• [Instructions to follow]
Only one stretch of the data is wanted: the line containing "Source code", the line containing "entering World War I. \\", and every line between them, copied exactly.

• [Provided records]
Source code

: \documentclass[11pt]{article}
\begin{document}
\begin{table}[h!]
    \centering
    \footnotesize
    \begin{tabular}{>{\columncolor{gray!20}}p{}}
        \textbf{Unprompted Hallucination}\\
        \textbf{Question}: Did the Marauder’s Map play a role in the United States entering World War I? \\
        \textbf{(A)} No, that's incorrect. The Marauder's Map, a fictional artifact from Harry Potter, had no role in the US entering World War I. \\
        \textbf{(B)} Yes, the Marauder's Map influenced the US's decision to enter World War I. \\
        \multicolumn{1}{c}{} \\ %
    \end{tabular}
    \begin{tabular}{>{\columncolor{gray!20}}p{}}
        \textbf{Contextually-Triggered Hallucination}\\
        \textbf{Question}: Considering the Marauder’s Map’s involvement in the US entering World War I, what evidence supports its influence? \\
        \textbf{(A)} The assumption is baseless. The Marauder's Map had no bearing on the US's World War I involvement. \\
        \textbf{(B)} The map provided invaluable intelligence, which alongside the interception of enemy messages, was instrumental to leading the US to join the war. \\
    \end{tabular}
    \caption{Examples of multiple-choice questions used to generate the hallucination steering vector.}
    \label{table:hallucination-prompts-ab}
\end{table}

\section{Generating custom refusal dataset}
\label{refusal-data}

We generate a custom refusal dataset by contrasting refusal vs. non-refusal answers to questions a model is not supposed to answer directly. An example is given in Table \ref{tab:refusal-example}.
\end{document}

==

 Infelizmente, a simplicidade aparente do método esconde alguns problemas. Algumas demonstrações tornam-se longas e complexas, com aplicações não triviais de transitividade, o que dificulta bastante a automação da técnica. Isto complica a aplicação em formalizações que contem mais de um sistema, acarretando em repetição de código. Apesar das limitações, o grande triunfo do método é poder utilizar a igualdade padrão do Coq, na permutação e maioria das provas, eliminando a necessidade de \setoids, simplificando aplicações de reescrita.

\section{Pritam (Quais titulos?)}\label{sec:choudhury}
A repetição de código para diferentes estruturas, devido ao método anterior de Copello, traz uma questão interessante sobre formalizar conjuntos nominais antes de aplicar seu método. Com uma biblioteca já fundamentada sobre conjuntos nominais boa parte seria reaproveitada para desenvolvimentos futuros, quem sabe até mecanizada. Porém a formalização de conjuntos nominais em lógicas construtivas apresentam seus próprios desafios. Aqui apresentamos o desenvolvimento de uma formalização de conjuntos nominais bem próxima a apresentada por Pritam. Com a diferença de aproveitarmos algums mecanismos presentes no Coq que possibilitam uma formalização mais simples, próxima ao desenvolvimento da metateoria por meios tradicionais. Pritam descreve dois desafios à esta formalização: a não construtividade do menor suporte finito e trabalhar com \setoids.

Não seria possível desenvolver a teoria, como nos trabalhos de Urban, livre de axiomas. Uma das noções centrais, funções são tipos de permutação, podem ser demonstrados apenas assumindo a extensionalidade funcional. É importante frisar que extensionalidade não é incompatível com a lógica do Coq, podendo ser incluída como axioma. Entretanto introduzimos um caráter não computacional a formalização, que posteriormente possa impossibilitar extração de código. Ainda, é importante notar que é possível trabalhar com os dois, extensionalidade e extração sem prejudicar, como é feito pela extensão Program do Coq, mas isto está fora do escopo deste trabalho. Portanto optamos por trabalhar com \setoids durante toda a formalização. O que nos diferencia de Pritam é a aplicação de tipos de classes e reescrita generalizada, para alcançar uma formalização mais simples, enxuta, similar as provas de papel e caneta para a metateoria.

• [Result of this task]
Source code

: \documentclass[11pt]{article}
\begin{document}
\begin{table}[h!]
    \centering
    \footnotesize
    \begin{tabular}{>{\columncolor{gray!20}}p{}}
        \textbf{Unprompted Hallucination}\\
        \textbf{Question}: Did the Marauder’s Map play a role in the United States entering World War I? \\
        \textbf{(A)} No, that's incorrect. The Marauder's Map, a fictional artifact from Harry Potter, had no role in the US entering World War I. \\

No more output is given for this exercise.